The MS Disease Course and How It's Changing

Male doctor reading something off a tablet to a patient

4 Jan 2026 | ~03:22 Engagement Time

Authors

Kalina Sanders , Neurologist & Samantha Balistreri , Physical Therapist

The Way We're Talking About MS Is Changing...

For decades, MS was grouped into familiar categories: relapsing-remitting MS (RRMS), primary progressive MS (PPMS), secondary progressive MS (SPMS), and sometimes clinically isolated syndrome (CIS). These labels helped clinicians describe the overall type of MS someone had and were important for diagnosis, treatment decisions, insurance, and long-term tracking.

But over the years, people living with MS have shared something important:

  • “My MRI is stable, but I feel like I’m getting worse.”
  • “What I experience day-to-day doesn’t match the MS type I was told I have.”
  • “I’m not having relapses, but things are gradually changing.”

Clinicians and researchers have heard you.

Across MS centers, academic research, and community programs, the field is shifting toward a more dynamic, real-time way of describing MS—one that blends the biology of inflammation and progression with your lived experience. The shift better recognizes that MS is not a static condition. Your disease course can—and often does—change over time.

A Note on Terminology: What's Staying, What's Evolving

The traditional categories (RRMS, PPMS, SPMS, CIS) are no longer viewed as the best way to understand what MS is doing right now.

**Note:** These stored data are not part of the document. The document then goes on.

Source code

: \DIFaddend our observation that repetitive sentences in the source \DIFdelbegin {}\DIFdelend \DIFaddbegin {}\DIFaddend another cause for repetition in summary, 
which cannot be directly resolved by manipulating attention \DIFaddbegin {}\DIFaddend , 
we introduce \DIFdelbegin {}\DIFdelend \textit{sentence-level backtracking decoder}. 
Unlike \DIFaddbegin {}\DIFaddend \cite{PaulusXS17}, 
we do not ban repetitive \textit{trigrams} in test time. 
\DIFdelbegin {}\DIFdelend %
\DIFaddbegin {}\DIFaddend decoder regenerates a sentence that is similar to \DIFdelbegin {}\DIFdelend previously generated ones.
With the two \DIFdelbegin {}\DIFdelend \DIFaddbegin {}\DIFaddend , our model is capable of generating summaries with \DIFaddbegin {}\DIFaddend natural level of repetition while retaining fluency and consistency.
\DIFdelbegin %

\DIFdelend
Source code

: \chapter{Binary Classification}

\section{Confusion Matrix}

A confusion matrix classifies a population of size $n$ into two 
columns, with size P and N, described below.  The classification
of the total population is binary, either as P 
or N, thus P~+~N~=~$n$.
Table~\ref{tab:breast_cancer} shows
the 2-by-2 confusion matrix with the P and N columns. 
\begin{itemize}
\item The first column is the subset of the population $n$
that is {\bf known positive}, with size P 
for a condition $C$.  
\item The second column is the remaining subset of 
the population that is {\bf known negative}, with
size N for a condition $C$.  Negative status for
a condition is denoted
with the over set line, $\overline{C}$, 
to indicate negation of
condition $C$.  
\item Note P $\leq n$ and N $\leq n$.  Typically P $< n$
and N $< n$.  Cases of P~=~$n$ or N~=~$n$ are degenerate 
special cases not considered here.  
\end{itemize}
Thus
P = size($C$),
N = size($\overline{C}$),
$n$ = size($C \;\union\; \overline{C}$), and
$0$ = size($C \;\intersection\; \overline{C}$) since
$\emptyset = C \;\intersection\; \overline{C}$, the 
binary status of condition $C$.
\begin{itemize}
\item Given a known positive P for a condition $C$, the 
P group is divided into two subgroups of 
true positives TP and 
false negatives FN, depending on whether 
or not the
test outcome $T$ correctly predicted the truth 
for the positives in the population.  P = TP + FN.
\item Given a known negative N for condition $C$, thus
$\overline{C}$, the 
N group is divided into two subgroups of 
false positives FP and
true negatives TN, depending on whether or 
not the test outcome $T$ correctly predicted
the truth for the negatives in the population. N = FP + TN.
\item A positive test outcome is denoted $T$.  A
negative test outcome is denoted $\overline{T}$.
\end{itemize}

Here’s what’s happening across the MS community:

  1. Longstanding labels (RRMS, PPMS, SPMS, CIS) still exist—for now.
    These categories remain part of diagnosis and medical records. Many MS providers, insurers, and educational resources still use them. Adoption of new terminology across the entire MS ecosystem takes time.
  2. BUT the field is clearly moving toward describing MS by its current behavior rather than its category.
    This reflects the newest understanding of MS biology and aligns much more closely with what people actually experience day-to-day.
  3. Expect a long transition period.
    Different providers will adopt this approach at different speeds. Some already use this model routinely; others may take longer to fully shift their language and practice.

A More Accurate, Personalized Description of MS: Activity, Worsening, and Progression

Instead of relying only on the old labels, experts now ask two key questions to understand your MS in real time:

  1. Is your MS active?
    Are there new MRI lesions?
    Have you had a relapse or new symptoms?
  2. Are your symptoms worsening?
    Did you not fully recover from your recent relapse?
    Are your worsening symptoms temporary or situational?
  3. Is your MS progressing?
    Are there gradual changes in walking, balance, fatigue, or thinking—even without a relapse or new lesions?

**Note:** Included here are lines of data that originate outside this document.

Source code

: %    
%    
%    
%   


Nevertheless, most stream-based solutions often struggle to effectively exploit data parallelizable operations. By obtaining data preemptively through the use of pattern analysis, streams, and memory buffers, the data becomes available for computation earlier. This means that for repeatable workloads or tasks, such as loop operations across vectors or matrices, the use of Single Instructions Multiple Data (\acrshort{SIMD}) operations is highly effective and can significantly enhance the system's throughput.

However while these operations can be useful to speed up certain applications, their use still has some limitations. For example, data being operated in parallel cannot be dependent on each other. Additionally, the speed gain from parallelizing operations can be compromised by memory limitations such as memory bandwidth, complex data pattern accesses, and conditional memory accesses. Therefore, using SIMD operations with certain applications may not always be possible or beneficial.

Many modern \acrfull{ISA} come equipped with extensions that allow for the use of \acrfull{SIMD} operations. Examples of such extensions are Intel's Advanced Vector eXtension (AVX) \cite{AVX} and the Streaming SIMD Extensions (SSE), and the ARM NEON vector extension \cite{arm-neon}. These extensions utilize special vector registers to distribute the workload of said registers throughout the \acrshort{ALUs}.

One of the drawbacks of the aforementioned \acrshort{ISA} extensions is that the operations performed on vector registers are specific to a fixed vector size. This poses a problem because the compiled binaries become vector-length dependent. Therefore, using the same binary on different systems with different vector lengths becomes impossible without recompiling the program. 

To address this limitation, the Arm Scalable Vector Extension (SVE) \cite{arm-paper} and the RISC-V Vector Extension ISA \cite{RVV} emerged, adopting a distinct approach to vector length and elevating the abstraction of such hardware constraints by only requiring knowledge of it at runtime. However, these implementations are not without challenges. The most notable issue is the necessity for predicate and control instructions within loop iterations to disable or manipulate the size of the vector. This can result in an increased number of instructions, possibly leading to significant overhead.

These three dimensions—activity, worsening, and progression—combine to paint a much fuller and more accurate picture of how MS is affecting you right now, not just what your MRI shows or which category you were assigned years ago.

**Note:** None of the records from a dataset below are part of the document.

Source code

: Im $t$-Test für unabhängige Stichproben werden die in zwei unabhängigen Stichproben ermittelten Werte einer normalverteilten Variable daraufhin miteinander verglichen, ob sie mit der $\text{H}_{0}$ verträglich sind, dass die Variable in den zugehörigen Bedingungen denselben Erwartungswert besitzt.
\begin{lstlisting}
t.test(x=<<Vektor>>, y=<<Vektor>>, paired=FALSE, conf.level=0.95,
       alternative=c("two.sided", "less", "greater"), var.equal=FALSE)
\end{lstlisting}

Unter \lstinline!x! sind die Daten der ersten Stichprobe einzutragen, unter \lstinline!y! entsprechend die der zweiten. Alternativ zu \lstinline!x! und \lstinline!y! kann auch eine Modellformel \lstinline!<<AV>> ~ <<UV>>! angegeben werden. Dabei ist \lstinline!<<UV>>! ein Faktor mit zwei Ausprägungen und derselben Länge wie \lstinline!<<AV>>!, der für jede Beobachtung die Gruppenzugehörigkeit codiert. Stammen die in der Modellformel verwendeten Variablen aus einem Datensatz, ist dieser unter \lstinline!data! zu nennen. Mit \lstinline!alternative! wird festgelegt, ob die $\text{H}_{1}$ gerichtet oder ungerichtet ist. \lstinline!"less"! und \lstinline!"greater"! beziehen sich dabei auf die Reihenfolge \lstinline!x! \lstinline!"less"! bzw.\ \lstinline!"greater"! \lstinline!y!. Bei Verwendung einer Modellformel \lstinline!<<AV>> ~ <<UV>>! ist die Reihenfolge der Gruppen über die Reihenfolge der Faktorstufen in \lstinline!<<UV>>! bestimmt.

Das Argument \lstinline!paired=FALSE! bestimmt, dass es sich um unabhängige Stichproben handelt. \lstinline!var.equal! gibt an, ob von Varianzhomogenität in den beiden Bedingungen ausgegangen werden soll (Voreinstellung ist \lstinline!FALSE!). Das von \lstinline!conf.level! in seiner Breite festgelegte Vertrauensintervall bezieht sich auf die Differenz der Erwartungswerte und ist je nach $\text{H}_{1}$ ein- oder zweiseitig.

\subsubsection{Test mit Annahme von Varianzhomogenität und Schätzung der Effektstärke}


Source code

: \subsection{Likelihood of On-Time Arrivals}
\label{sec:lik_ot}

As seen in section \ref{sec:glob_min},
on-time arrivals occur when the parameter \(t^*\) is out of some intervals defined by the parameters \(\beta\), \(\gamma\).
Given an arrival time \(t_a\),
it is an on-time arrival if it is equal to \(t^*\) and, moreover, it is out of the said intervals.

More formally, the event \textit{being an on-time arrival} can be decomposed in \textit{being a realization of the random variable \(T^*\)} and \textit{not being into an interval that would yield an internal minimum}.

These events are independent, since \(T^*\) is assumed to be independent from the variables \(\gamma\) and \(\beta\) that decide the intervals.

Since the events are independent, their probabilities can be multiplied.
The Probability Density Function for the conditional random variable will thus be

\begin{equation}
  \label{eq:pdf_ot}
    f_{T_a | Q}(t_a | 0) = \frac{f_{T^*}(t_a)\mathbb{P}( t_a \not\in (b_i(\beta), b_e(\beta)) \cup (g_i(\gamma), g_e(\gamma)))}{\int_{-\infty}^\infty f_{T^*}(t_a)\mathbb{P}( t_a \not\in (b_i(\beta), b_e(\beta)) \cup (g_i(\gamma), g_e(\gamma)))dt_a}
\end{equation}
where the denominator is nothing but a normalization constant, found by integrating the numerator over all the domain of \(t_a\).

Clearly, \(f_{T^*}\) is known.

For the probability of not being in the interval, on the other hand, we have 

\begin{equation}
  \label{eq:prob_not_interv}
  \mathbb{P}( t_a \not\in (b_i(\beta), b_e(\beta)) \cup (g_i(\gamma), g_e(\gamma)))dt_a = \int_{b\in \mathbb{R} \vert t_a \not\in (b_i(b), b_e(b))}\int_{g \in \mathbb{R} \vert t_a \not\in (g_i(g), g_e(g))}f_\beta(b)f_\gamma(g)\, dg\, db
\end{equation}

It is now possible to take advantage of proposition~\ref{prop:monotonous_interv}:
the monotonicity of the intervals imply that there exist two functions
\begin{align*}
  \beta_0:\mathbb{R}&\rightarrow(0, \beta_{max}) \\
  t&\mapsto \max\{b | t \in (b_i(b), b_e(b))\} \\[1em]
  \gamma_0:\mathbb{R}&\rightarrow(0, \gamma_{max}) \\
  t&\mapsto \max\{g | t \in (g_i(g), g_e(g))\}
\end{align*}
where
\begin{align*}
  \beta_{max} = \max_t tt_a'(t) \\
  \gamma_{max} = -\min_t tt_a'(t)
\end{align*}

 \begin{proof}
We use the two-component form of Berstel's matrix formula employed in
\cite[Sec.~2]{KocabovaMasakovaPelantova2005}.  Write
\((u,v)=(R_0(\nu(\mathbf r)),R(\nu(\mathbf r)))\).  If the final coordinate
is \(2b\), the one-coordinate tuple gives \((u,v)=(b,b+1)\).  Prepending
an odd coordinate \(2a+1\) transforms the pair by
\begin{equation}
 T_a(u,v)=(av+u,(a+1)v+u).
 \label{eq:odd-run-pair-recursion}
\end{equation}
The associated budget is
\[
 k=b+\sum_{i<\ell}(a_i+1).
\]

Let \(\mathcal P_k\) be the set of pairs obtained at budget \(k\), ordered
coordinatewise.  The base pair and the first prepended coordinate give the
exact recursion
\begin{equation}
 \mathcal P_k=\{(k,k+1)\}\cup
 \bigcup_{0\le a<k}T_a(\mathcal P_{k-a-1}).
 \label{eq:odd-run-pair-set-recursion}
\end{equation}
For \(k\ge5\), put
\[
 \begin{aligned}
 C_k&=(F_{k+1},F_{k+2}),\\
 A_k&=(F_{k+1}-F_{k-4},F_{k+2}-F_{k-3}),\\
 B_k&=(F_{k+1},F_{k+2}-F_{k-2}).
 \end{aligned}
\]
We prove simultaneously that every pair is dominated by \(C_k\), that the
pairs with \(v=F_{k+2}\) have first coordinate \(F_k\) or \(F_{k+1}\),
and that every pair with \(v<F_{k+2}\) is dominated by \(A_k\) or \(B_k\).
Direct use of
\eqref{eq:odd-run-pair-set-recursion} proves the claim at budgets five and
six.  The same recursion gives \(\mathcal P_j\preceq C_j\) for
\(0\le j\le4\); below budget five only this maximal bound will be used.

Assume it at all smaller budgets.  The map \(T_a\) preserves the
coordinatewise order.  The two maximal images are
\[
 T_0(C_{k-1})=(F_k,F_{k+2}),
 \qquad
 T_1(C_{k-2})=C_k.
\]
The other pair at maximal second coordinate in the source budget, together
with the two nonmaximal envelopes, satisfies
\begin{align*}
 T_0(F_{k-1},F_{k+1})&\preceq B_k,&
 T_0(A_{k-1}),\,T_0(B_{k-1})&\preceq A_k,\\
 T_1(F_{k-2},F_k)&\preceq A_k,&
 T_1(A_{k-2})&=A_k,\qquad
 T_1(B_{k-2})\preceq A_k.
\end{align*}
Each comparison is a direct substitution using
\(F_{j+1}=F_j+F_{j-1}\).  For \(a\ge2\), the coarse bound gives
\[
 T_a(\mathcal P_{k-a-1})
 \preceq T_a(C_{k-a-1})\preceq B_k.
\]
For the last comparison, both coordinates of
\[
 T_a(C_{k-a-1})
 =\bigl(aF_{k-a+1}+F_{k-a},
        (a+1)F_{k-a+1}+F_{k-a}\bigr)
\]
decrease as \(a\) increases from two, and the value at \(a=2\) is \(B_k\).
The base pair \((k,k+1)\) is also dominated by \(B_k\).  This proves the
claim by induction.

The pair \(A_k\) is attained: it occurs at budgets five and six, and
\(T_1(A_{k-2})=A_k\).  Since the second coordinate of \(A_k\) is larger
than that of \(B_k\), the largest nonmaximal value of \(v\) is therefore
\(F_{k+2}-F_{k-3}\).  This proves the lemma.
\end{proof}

A Simple Way to Visualize This New Approach

Why This New Model Matters

  1. It validates your experience.
    Your MRI may say “stable,” while your body says “something is changing.” This model recognizes both components as real and important.
  2. It improves communication and shared decision-making.
    This leads to clearer conversations with your provider and more personalized treatment plans.
  3. It guides better treatment decisions.
    Knowing whether your MS is active or progressing helps you and your team decide:
    · Whether to stay on, switch, or step down from medications
    · When to be more proactive with rehabilitation, exercise, or symptom management
    · How to address cognitive or mood changes early
  4. It focuses on you—your function, your symptoms, your goals.
    This modern model connects your daily lived experience with clinical tools, helping you stay active, engaged, and empowered.

What This Means Moving Forward

The MS field is in a period of transformation. You may hear both old and new terminology for years to come. What’s most important is:

  • You understand the new framework
  • You can use it to describe what you’re experiencing
  • You feel confident discussing it with your MS care team

Our goal in this series is to discuss the different MS disease courses and to help you bridge the gap between older categories and this more personalized, evolving view of MS.